[Try it]
From the line that contains "The Ledger team is working to resolve this." to the last line of the entries, write each line out exactly; include both ends and nothing else.

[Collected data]
========
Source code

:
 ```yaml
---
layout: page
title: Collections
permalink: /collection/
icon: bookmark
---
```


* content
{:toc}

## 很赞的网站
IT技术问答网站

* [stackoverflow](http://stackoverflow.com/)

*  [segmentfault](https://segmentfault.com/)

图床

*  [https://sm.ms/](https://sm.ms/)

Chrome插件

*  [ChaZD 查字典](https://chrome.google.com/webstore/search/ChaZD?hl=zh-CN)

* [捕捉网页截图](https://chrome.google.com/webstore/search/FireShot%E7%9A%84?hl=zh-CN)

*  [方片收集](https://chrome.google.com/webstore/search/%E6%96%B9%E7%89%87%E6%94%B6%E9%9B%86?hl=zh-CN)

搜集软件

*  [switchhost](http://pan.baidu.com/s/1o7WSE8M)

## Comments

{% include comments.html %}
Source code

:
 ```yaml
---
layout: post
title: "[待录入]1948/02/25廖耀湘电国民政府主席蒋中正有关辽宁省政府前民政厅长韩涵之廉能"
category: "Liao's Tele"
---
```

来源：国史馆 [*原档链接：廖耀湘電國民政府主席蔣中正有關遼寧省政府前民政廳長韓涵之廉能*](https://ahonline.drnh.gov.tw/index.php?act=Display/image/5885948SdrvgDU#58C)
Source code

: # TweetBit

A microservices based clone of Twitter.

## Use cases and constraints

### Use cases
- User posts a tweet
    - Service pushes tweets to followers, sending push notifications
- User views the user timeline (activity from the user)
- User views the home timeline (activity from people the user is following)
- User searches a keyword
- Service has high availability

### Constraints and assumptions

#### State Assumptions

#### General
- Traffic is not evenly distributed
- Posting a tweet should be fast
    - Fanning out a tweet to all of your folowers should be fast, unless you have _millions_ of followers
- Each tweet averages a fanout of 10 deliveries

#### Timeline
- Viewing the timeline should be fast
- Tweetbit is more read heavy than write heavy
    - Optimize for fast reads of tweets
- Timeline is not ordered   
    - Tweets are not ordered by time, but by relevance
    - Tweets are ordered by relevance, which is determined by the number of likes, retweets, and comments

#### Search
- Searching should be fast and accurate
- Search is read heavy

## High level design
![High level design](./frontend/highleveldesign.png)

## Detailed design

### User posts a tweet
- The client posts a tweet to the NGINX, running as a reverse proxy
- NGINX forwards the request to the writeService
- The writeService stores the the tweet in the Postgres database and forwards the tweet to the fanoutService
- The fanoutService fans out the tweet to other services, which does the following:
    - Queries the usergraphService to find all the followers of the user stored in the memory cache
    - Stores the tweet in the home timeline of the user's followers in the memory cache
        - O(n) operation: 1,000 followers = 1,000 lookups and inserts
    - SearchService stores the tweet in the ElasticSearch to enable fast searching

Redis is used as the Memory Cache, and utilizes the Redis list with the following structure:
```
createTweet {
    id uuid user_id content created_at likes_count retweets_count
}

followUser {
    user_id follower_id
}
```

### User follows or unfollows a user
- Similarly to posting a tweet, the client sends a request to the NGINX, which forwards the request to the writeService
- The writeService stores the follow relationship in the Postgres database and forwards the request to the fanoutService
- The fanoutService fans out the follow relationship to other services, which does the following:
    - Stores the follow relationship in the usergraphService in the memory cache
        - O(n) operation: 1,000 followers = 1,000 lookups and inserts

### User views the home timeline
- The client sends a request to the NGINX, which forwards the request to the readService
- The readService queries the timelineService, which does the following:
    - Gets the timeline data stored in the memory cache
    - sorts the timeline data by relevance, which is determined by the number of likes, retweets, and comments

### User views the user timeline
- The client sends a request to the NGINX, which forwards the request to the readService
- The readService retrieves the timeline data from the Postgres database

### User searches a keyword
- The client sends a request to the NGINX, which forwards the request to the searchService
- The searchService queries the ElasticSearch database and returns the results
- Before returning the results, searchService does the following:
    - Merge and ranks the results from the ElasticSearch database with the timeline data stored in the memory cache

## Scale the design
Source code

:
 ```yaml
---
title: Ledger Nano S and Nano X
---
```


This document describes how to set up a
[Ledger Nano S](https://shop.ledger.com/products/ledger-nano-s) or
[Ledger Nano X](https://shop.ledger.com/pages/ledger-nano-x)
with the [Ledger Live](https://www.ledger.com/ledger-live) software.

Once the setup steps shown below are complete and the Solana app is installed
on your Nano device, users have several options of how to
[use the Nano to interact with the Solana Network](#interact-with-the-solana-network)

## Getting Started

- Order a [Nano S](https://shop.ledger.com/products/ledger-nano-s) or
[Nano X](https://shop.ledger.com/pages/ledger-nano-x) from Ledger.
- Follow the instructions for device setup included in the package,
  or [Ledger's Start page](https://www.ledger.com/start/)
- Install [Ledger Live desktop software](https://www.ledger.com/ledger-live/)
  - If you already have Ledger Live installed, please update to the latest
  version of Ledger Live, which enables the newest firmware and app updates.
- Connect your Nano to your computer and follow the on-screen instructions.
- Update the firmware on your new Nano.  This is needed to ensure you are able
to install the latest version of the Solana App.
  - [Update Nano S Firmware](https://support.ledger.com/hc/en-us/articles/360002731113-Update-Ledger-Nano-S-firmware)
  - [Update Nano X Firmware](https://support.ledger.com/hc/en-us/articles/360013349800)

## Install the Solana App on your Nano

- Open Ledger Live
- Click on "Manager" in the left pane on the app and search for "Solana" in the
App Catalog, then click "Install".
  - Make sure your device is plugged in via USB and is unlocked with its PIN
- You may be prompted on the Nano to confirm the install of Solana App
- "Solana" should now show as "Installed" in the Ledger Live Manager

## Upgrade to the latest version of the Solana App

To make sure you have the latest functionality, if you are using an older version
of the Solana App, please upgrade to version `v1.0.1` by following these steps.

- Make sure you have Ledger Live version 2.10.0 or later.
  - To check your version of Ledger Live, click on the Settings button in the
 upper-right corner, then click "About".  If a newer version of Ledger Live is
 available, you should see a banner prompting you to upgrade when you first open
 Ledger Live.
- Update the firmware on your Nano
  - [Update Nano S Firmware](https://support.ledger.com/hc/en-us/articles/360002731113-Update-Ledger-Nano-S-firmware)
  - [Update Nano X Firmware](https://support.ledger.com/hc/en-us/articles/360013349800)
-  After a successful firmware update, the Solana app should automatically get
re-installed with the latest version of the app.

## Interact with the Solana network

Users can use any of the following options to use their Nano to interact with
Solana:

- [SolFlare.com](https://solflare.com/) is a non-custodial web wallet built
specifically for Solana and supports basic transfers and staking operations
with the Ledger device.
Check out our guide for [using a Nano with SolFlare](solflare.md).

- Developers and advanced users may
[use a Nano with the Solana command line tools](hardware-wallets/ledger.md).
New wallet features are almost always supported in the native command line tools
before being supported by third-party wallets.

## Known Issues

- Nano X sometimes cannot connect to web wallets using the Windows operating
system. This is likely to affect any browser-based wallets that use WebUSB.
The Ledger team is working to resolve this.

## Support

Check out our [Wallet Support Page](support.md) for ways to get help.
========
[Problem solution]
The Ledger team is working to resolve this.

## Support

Check out our [Wallet Support Page](support.md) for ways to get help.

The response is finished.